(Collected data entries)
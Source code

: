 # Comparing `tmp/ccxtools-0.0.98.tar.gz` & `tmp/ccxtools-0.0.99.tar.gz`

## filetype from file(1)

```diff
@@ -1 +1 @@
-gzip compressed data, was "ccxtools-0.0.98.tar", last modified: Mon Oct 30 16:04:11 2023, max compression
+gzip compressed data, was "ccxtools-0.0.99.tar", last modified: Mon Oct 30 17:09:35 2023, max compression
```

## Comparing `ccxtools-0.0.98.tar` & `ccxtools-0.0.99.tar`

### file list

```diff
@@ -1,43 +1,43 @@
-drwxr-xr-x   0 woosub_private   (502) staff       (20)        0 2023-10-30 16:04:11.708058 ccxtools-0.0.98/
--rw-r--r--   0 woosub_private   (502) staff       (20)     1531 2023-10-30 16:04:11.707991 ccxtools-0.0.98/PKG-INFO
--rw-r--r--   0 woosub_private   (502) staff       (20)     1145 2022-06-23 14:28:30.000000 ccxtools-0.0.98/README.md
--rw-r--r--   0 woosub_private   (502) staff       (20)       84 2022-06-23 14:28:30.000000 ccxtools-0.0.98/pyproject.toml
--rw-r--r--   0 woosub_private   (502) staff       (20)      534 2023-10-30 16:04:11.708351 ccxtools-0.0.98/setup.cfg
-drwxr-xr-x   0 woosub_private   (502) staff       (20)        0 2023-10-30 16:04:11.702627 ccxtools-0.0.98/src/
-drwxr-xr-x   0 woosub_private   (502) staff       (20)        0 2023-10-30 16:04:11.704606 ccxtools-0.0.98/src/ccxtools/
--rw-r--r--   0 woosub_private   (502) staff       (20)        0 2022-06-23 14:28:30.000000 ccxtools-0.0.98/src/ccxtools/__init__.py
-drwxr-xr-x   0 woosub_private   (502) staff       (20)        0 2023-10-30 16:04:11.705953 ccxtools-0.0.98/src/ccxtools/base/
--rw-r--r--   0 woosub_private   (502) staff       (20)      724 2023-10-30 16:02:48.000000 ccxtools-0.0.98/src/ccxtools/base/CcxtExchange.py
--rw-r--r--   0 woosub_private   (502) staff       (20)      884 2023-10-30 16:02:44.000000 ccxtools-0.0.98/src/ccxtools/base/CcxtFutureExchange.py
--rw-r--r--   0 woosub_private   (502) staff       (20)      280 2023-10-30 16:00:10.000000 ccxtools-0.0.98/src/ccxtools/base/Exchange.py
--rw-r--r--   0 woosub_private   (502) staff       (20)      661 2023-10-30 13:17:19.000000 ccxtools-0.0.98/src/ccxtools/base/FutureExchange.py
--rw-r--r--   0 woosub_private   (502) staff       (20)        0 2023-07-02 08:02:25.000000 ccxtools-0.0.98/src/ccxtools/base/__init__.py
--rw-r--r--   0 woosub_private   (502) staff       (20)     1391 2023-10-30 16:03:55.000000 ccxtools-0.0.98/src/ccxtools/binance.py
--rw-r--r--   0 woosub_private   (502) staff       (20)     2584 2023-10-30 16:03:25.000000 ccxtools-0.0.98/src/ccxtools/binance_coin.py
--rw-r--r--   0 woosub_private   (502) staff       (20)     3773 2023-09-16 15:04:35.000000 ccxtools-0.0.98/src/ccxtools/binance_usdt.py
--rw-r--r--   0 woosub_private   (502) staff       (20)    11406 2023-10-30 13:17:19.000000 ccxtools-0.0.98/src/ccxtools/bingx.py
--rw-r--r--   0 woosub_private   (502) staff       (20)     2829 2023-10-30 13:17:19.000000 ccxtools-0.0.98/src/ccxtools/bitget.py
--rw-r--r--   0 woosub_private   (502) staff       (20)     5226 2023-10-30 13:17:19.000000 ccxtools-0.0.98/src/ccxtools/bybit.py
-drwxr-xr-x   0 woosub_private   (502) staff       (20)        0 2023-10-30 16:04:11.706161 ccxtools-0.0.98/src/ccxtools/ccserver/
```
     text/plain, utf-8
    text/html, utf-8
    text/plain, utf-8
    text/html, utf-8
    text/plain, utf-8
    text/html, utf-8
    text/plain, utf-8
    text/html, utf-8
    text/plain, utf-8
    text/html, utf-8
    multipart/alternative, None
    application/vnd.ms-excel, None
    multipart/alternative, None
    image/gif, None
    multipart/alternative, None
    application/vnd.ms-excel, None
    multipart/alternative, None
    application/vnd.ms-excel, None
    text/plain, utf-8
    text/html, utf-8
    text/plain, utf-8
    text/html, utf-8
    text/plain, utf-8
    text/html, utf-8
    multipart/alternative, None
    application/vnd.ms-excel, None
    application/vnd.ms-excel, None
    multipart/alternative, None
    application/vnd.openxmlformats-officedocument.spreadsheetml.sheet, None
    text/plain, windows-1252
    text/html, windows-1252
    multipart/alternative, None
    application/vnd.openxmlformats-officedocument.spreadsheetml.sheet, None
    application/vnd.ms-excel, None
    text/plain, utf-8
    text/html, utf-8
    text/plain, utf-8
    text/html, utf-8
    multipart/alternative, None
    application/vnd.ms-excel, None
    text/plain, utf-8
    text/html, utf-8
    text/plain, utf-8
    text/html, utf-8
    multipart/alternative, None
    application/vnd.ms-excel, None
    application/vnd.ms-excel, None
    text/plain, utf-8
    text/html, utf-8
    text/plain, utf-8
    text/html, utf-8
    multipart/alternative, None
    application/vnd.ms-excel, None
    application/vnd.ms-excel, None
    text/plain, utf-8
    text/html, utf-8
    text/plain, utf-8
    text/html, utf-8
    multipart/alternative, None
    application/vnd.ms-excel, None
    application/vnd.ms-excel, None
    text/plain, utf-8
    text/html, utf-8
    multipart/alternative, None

-- Work to be completed --
Spot the lines above that mention "gzip" and copy them.

-- Reply --
-gzip compressed data, was "ccxtools-0.0.98.tar", last modified: Mon Oct 30 16:04:11 2023, max compression
+gzip compressed data, was "ccxtools-0.0.99.tar", last modified: Mon Oct 30 17:09:35 2023, max compression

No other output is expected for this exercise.